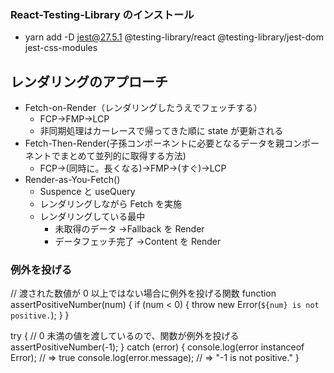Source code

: ### React-Testing-Library のインストール

- yarn add -D jest@27.5.1 @testing-library/react @testing-library/jest-dom jest-css-modules

## レンダリングのアプローチ

- Fetch-on-Render（レンダリングしたうえでフェッチする）
  - FCP→FMP→LCP
  - 非同期処理はカーレースで帰ってきた順に state が更新される
- Fetch-Then-Render(子孫コンポーネントに必要となるデータを親コンポーネントでまとめて並列的に取得する方法)
  - FCP→(同時に。長くなる)→FMP→(すぐ)→LCP
- Render-as-You-Fetch()
  - Suspence と useQuery
  - レンダリングしながら Fetch を実施
  - レンダリングしている最中
    - 未取得のデータ →Fallback を Render
    - データフェッチ完了 →Content を Render

### 例外を投げる

// 渡された数値が 0 以上ではない場合に例外を投げる関数
function assertPositiveNumber(num) {
if (num < 0) {
throw new Error(`${num} is not positive.`);
}
}

try {
// 0 未満の値を渡しているので、関数が例外を投げる
assertPositiveNumber(-1);
} catch (error) {
console.log(error instanceof Error); // => true
console.log(error.message); // => "-1 is not positive."
}
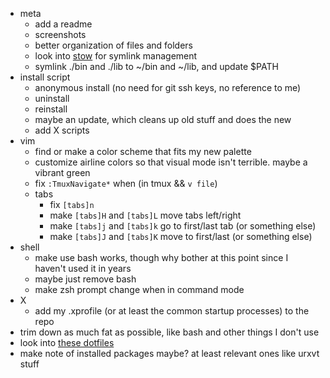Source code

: - meta
  - add a readme
  - screenshots
  - better organization of files and folders
  - look into [stow](http://www.gnu.org/software/stow/) for symlink management
  - symlink ./bin and ./lib to ~/bin and ~/lib, and update $PATH
- install script
  - anonymous install (no need for git ssh keys, no reference to me)
  - uninstall
  - reinstall
  - maybe an update, which cleans up old stuff and does the new
  - add X scripts
- vim
  - find or make a color scheme that fits my new palette
  - customize airline colors so that visual mode isn't terrible. maybe a vibrant green
  - fix `:TmuxNavigate*` when (in tmux && `v file`)
  - tabs
    - fix `[tabs]n`
    - make `[tabs]H` and `[tabs]L` move tabs left/right
    - make `[tabs]j` and `[tabs]k` go to first/last tab (or something else)
    - make `[tabs]J` and `[tabs]K` move to first/last (or something else)
- shell
  - make use bash works, though why bother at this point since I haven't used it in years
  - maybe just remove bash
  - make zsh prompt change when in command mode
- X
  - add my .xprofile (or at least the common startup processes) to the repo
- trim down as much fat as possible, like bash and other things I don't use
- look into [these dotfiles](https://github.com/xero/dotfiles)
- make note of installed packages maybe? at least relevant ones like urxvt stuff
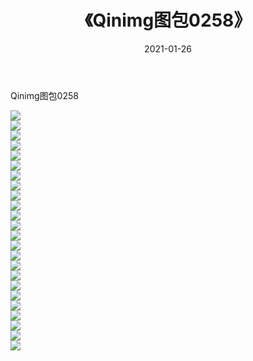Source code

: ﻿---
layout: post
title:  《Qinimg图包0258》
date:   2021-01-26
img: http://imgx.orgx.ga/Qinimg图包/Qinimg图包0258/000.jpg
categories: [美女, 清纯, 唯美]
---

Qinimg图包0258

 ![](http://imgx.orgx.ga/Qinimg图包/Qinimg图包0258/001.jpg) <br>![](http://imgx.orgx.ga/Qinimg图包/Qinimg图包0258/002.jpg) <br>![](http://imgx.orgx.ga/Qinimg图包/Qinimg图包0258/003.jpg) <br>![](http://imgx.orgx.ga/Qinimg图包/Qinimg图包0258/004.jpg) <br>![](http://imgx.orgx.ga/Qinimg图包/Qinimg图包0258/005.jpg) <br>![](http://imgx.orgx.ga/Qinimg图包/Qinimg图包0258/006.jpg) <br>![](http://imgx.orgx.ga/Qinimg图包/Qinimg图包0258/007.jpg) <br>![](http://imgx.orgx.ga/Qinimg图包/Qinimg图包0258/008.jpg) <br>![](http://imgx.orgx.ga/Qinimg图包/Qinimg图包0258/009.jpg) <br>![](http://imgx.orgx.ga/Qinimg图包/Qinimg图包0258/010.jpg) <br>![](http://imgx.orgx.ga/Qinimg图包/Qinimg图包0258/011.jpg) <br>![](http://imgx.orgx.ga/Qinimg图包/Qinimg图包0258/012.jpg) <br>![](http://imgx.orgx.ga/Qinimg图包/Qinimg图包0258/013.jpg) <br>![](http://imgx.orgx.ga/Qinimg图包/Qinimg图包0258/014.jpg) <br>![](http://imgx.orgx.ga/Qinimg图包/Qinimg图包0258/015.jpg) <br>![](http://imgx.orgx.ga/Qinimg图包/Qinimg图包0258/016.jpg) <br>![](http://imgx.orgx.ga/Qinimg图包/Qinimg图包0258/017.jpg) <br>![](http://imgx.orgx.ga/Qinimg图包/Qinimg图包0258/018.jpg) <br>![](http://imgx.orgx.ga/Qinimg图包/Qinimg图包0258/019.jpg) <br>![](http://imgx.orgx.ga/Qinimg图包/Qinimg图包0258/020.jpg) <br>![](http://imgx.orgx.ga/Qinimg图包/Qinimg图包0258/021.jpg) <br>![](http://imgx.orgx.ga/Qinimg图包/Qinimg图包0258/022.jpg) <br>![](http://imgx.orgx.ga/Qinimg图包/Qinimg图包0258/023.jpg) <br>![](http://imgx.orgx.ga/Qinimg图包/Qinimg图包0258/024.jpg) <br>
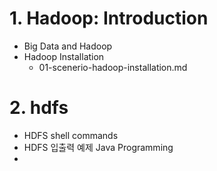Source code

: # 1. Hadoop: Introduction

- Big Data and Hadoop
- Hadoop Installation
  - 01-scenerio-hadoop-installation.md

# 2. hdfs

- HDFS shell commands
- HDFS 입출력 예제 Java Programming
- 


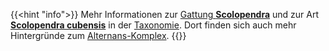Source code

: ---
---
{{<hint "info">}}
Mehr Informationen zur [Gattung **Scolopendra**](/skolopender/taxonomie/scolopendromorpha/scolopendra/) und zur Art [**Scolopendra cubensis**](/skolopender/taxonomie/scolopendromorpha/scolopendra/cubensis) in der [Taxonomie](/skolopender/taxonomie/). Dort finden sich auch mehr Hintergründe zum [Alternans-Komplex](/skolopender/taxonomie/alternans-komplex/).
{{</hint>}}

- Assigned task
Keep to the lines above from the line with "渡された数値が 0 以上ではない場合に例外を投げる関数" to the line with "- screenshots", and set down exactly those, inclusive, with nothing else and every picture left out.

- Reply to the task
// 渡された数値が 0 以上ではない場合に例外を投げる関数
function assertPositiveNumber(num) {
if (num < 0) {
throw new Error(`${num} is not positive.`);
}
}

try {
// 0 未満の値を渡しているので、関数が例外を投げる
assertPositiveNumber(-1);
} catch (error) {
console.log(error instanceof Error); // => true
console.log(error.message); // => "-1 is not positive."
}
Source code

: - meta
  - add a readme
  - screenshots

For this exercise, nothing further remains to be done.